The nuclei of the vagus nerve in the brainstem have been implicated as one of the earliest regions in the pathophysiological process of both Alzheimer’s and Parkinson’s diseases. Far-field potentials from brainstem after transcutaneous vagus nerve stimulation at the auricle have been utilized as a noninvasive method in the early diagnosis of neurodegenerative disorders [3133]. We suggest that further study is needed on whether auricular acupuncture plays a role in the prevention and treatment of these neurodegenerative disorders via activating the vagal nuclei in the brainstem.

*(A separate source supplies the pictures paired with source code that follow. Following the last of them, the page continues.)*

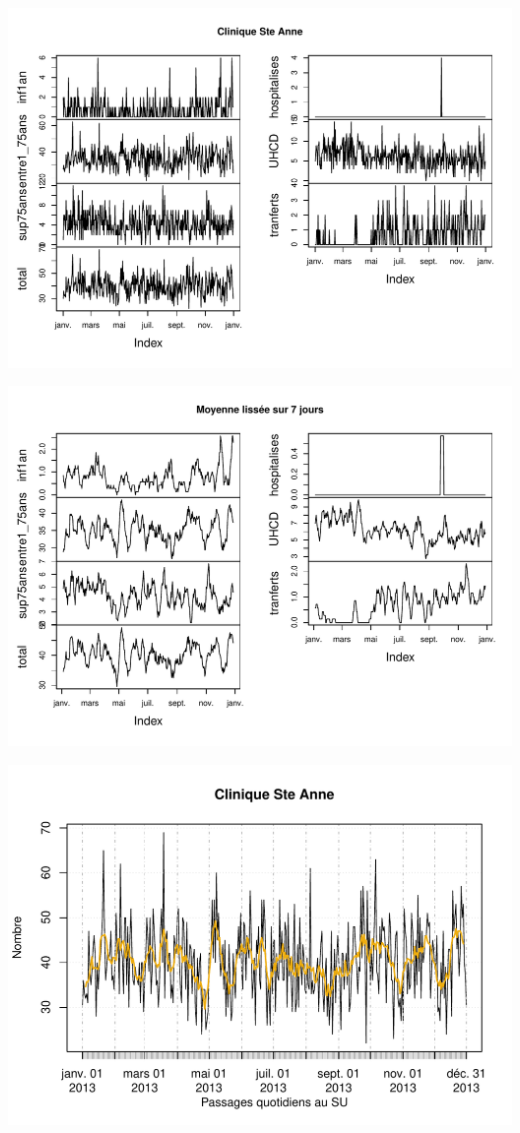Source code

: \documentclass[12pt,english,french,twoside]{book}\usepackage[]{graphicx}\usepackage[]{color}
\makeatletter
\def\maxwidth{ %
  \ifdim\Gin@nat@width>\linewidth
    \linewidth
  \else
    \Gin@nat@width
  \fi
}
\newenvironment{knitrout}{}{} %
\makeatother
\begin{document}
\begin{knitrout}
\color{fgcolor}
\includegraphics[width=\maxwidth]{figure/stAnne_tx_moyen_passages-1} 

\includegraphics[width=\maxwidth]{figure/stAnne_tx_moyen_passages-2} 

\includegraphics[width=\maxwidth]{figure/stAnne_tx_moyen_passages-3} 

\end{knitrout}
\end{document}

Vagus nerve stimulation has been approved by FDA as an alternative treatment for neuropsychiatric diseases such as epilepsy and depression. In order to avoid the disadvantages of cervical vagus nerve stimulation, less invasive methods including transcutaneous vagus nerve stimulation [3436] and electrical auricula-vagus stimulation [37] to stimulate vagal afferences have been proposed. In a pilot study, an overall reduction of seizure frequency was observed in five of seven patients after 9 months of electrical stimulation of the ABVN. It is also found that the electrical stimulation of the ABVN is safe and well tolerated [38]. As a complementary method, it is also proposed that auricular acupuncture may suppress epileptic seizures via activating the parasympathetic nervous system [3941].

5. Complications on Auricular Acupuncture

5.1. Controversy on Specificity of Auricular Acupoint

Several studies investigated the specificity of auricular acupoints. Parts of the studies agree on the concept that specific areas of the ear are related to specific areas of the body. Acupuncture at CO15, but not Stomach (CO4), produced depressor effect on vascular hypertension [17, 42]. Specificity of auricular acupoint is also identified by two quantified examinations of the electrical properties [43, 44].

There is still disagreement on the specificity of auricular acupoint. Similar patterns of cardiovascular and gastric responses could be evoked by stimulation at different areas of the auricle, which do not support the theory of a highly specific functional map in the ear [8]. Auricular acupuncture appears to be effective for smoking cessation, but the effect may not depend on point location [45].

5.2. Inconsistent Results on the Study of Auricular Acupuncture

There are inconsistent study results related to the treatment effects of auricular acupuncture, which may be related to trial designing, clinical observation measures, the set of sham acupuncture, and statistical analyses [4648]. In clinical studies, most studies on the clinical observation of auricular acupuncture were not sufficiently convincing. More RCT evaluations of effect of auricular acupuncture should be performed to obtain objective and consistent results. Besides, there are almost 200 auricular acupoints in each ear that represent all parts of the body and many functional areas. It is not easy to locate the acupoint accurately. Therefore, in a clinical trial, the acupuncture operator should be trained well. In experimental studies, anatomical and morphological studies on auricular acupoints and neuroimaging study such as fMRI on the effect of auricular acupuncture should be encouraged to investigate the mechanism of auricular acupuncture.

Conflict of Interests

It should be understood that none of the authors has any financial or scientific conflict of interests with regard to the research described in this paper.

Acknowledgments

This work was supported by National Basic Research Program (973 Program, no. 2011CB505201), Beijing Natural Science Foundation (no. 7102120), and National Natural Science Foundation of China Research Grants (no. 30901931). The authors are grateful to Dr. Jianghui Li for her reading of the paper.